By Susan Gately - 30 October, 2015

Sr Joan Roddy

Sr Joan Roddy

For a long time now, we have been living in a globalised world where goods, information and capital move swiftly and freely across borders but where movement of people are subjected to increasing restrictions, a former Director of the Refugee and Migrant project of the Catholic Bishops Conference has said.

Calling for greater rights for migrants, Sr Joan Roddy said migration was a permanent feature of the world today.

Pointing to the 59.5 million people forcibly displaced by persecution, conflict, violence and human rights violations at the end of 2014, she said that developing regions like Turkey, Pakistan, Lebanon, Iran, Ethiopia and Jordan were the “top host countries” talking around 86% of the world’s refugees.

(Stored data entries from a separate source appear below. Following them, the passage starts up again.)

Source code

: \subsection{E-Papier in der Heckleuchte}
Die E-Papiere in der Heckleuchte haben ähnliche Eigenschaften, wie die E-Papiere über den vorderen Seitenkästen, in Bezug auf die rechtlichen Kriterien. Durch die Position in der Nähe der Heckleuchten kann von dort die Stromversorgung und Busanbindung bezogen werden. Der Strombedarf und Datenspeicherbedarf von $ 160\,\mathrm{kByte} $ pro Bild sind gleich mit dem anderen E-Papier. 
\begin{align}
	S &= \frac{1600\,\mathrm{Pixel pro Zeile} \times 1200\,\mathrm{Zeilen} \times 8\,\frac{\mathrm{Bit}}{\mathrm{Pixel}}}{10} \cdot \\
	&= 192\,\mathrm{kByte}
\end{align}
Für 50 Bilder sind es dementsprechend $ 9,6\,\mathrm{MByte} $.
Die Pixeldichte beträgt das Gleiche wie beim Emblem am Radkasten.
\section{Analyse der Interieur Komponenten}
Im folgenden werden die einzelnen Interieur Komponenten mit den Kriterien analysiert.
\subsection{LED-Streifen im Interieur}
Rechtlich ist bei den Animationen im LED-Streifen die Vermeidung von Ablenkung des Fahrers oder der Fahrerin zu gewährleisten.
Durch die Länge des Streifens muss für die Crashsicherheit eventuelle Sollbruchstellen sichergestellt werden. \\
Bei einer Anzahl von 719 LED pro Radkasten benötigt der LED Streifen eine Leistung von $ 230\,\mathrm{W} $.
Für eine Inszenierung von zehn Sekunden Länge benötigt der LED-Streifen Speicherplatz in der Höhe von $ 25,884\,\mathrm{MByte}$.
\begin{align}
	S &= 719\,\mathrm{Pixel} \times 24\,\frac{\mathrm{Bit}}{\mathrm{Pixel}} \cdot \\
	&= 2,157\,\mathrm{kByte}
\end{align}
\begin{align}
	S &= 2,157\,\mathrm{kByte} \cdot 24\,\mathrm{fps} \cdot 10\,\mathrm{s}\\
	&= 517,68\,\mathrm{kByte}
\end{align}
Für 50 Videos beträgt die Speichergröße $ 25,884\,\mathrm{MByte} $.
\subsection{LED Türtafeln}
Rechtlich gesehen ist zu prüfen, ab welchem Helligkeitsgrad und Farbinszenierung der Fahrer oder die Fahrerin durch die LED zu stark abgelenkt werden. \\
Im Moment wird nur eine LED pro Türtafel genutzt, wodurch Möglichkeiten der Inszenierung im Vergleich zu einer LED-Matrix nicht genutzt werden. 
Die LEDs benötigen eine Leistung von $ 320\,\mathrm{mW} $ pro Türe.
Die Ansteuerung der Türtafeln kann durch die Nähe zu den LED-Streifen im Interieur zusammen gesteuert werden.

Of the four million Syrian refugees, close to 1.2million have registered in Lebanon making up more than 20% of the population of the country.

According to UNHCR’s Global Trends 2014 Report published in June 2015, up to now only a small proportion of those displaced by conflict seek asylum in Europe (around 6%).

Sr Roddy told a gathering of the Inter Church meeting in Laois considering the theme: Missional Challenges in the Rights-Based Society that the migrant journey was multi-dimensional.

“For every migrant, there is a geographic journey, a bureaucratic journey and, deepest of all, even if least visible, there is an emotional journey.”

The geographic is the most obvious aspect of the migrant journey, she said.

“In these last months we have learned a great deal about distances travelled and obstacles encountered along the way. In our living rooms, we have seen the faces of parents and small children as they walk and walk and walk.”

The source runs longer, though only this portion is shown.